Wrong shape on a specific node into TFLITE 32 model generated #638

Closed PetiteFleurPF closed 3 months ago

PetiteFleurPF commented 3 months ago

Issue Type

Others

OS

Linux

onnx2tf version number

1.21.0

onnx version number

1.15.0

onnxruntime version number

1.17.1

onnxsim (onnx_simplifier) version number

0.4.33

tensorflow version number

2.16.1

Download URL for ONNX

model.onnx.zip

Parameter Replacement JSON

{}

Description

  1. Purpose - Product development: The impact of the resolution of this bug will increase the speed of the models.
  2. What: At node 282 into TFLITE 32 converted model (observable number during the model conversation), a bug appears preventing the prediction from being obtained during the inference process. This problem can be summed up as a shape problem: ‘Given shapes, [100, 4] and [99, 1], are not broadcastable. Node number 276 (ADD) failed to prepare.’

INFO: 283 / 301 INFO: onnx_op_type: Gather onnx_op_name: /Gather_8 INFO: input_name.1: /GatherND_1_output_0 shape: ['unk211', 4] dtype: float32 INFO: input_name.2: /TopK_output_1 shape: ['unk327'] dtype: int64 INFO: output_name.1: /Gather_8_output_0 shape: ['unk327', 4] dtype: float32 INFO: tf_op_type: gather_v2 INFO: input.1.params: name: tf.compat.v1.gather_nd_1/GatherNd:0 shape: (None, 4) dtype: <dtype: 'float32'> INFO: input.2.indices: name: tf.operators__.add_30/AddV2:0 shape: (None,) dtype: <dtype: 'int64'> INFO: input.3.axis: val: 0 INFO: output.1.output: name: tf.compat.v1.gather_3/GatherV2:0 shape: (None, 4) dtype: <dtype: 'float32'>

  1. How: I inspected the model to identify the precise step.

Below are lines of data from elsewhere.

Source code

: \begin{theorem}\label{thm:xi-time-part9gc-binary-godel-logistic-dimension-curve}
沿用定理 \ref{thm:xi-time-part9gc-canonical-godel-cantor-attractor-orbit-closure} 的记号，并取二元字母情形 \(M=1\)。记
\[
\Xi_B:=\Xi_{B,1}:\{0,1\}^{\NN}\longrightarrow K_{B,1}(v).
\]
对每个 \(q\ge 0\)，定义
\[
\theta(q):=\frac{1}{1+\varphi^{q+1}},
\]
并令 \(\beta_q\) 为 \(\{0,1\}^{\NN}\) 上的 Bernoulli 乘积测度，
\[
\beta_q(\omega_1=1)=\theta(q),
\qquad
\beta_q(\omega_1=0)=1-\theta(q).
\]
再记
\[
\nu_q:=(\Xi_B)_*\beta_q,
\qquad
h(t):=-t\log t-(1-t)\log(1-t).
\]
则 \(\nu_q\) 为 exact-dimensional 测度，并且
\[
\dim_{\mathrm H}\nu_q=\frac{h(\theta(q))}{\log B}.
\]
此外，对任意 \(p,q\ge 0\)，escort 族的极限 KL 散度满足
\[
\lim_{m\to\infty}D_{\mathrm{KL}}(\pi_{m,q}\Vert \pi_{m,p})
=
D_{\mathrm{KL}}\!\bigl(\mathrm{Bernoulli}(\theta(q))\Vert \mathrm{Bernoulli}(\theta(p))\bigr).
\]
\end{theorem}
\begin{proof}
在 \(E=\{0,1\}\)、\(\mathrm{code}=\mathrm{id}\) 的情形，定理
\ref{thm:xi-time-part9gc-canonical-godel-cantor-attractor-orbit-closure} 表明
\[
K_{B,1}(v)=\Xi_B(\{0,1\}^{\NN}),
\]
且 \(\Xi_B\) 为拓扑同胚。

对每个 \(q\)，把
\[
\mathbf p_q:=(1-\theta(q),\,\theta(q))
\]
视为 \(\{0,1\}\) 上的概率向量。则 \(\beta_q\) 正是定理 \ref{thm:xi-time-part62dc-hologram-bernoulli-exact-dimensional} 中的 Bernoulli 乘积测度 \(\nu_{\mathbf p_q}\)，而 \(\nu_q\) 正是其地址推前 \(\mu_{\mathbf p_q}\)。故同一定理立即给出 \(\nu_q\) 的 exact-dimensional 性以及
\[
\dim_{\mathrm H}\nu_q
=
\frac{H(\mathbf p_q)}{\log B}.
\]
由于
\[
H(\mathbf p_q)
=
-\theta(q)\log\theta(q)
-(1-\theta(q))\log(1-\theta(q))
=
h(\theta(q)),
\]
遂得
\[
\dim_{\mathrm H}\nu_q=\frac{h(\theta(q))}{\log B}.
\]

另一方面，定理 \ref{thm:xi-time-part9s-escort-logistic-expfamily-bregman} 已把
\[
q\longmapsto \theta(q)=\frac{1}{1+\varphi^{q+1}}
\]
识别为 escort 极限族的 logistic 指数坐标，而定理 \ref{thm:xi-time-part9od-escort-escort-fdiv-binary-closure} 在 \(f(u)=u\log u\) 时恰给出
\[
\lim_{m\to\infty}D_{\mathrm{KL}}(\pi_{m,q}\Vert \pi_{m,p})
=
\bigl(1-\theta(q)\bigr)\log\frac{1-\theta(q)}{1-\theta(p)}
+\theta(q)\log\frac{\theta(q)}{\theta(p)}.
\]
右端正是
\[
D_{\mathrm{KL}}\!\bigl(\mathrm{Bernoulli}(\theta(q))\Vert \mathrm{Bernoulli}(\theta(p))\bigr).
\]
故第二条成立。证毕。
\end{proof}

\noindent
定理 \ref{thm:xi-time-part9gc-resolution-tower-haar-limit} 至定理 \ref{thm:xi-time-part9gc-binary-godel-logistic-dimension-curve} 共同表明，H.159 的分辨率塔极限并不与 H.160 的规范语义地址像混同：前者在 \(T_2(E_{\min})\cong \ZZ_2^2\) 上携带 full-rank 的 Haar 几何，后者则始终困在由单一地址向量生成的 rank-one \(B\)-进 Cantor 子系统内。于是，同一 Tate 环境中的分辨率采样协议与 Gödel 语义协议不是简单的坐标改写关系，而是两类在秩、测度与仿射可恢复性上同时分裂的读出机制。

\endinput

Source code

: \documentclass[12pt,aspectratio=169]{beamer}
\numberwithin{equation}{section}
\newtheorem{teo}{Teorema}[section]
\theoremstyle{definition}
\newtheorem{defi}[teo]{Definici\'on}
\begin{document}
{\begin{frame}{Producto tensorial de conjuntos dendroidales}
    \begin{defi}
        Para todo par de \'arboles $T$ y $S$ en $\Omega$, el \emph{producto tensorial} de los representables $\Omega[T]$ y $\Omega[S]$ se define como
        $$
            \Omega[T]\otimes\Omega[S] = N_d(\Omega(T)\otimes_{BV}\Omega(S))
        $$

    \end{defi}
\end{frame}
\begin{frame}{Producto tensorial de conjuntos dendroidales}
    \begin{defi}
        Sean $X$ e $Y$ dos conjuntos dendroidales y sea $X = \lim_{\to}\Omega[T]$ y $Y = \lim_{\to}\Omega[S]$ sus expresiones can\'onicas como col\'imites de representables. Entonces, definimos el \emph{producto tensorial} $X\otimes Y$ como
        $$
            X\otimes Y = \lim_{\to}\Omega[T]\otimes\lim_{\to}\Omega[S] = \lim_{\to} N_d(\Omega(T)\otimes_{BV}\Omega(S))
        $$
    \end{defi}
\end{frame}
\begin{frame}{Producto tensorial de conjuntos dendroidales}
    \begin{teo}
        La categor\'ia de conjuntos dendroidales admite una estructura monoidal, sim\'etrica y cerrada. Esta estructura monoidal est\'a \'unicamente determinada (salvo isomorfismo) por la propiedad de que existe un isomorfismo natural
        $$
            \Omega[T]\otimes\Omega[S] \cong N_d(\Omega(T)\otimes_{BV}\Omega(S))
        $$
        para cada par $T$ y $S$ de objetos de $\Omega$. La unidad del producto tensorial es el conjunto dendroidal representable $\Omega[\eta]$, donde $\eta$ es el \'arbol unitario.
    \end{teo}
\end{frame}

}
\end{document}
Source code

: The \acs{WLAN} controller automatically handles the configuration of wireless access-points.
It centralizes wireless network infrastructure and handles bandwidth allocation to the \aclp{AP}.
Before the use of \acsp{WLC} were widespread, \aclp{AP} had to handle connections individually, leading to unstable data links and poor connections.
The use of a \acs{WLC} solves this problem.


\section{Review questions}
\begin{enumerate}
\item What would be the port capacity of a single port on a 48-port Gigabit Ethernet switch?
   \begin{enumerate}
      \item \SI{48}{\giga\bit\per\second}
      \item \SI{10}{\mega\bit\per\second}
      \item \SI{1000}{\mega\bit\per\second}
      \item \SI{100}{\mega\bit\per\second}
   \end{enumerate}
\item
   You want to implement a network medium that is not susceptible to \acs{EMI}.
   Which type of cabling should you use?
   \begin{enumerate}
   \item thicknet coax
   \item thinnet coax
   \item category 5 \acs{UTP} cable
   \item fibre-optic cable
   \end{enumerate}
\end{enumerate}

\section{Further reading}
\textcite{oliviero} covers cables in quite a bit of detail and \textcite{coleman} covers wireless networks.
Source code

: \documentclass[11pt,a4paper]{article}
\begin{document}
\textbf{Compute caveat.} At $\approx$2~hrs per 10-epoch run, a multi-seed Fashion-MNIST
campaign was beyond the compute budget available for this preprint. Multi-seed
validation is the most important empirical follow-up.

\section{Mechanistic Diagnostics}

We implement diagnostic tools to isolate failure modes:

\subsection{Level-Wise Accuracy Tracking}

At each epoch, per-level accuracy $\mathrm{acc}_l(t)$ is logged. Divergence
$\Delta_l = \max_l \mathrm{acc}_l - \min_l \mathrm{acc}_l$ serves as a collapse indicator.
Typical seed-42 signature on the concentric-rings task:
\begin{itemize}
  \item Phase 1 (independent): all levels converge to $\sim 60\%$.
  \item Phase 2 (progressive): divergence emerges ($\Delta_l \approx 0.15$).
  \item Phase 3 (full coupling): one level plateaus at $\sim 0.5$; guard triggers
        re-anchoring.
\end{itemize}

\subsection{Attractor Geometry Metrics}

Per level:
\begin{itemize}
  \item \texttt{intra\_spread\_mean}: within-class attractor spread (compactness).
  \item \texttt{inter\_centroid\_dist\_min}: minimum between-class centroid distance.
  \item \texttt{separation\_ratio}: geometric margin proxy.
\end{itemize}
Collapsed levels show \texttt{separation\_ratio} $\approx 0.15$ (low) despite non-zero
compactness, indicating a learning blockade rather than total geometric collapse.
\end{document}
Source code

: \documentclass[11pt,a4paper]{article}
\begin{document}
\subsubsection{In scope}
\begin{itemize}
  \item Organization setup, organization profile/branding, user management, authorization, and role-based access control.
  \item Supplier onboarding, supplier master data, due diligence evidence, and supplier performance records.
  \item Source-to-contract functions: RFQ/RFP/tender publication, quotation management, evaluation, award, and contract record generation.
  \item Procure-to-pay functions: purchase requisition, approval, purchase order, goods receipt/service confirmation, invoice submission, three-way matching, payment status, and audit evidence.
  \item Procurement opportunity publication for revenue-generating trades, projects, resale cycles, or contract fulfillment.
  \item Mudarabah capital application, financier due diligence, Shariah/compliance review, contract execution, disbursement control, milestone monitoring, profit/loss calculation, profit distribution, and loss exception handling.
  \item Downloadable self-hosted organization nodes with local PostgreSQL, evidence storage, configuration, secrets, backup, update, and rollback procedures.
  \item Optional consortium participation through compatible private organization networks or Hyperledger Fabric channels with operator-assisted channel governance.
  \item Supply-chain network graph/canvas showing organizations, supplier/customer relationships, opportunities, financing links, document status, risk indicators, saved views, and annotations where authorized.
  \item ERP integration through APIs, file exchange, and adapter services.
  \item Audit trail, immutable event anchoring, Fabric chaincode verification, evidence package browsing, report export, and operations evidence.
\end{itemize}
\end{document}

I used the onnx2tf tool to identify the match and unmatch’ - I was then able to see that there was a slight difference in accuracy in one of the two inputs. However, this difference disappears when using the -cotoa 1e-1 option. The other input will have skipped values which are removed by a simple change in the code to accept dimensions equivalent to 1. I noticed that all the reshaping steps were unmatched before the option.
  2. Why: Because I really need to improve the inference time.
PetiteFleurPF commented 3 months ago

image current schema of the model FLOAT32 which generates the error. image (node 276 - FLOAT32 - Add - on the down of the second picture: It makes sense for the error to appear because we can see that we're trying to add two matrices of different dimensions. (1x4) and (1x1)) image (A large scale of the equivalent of ONNX version)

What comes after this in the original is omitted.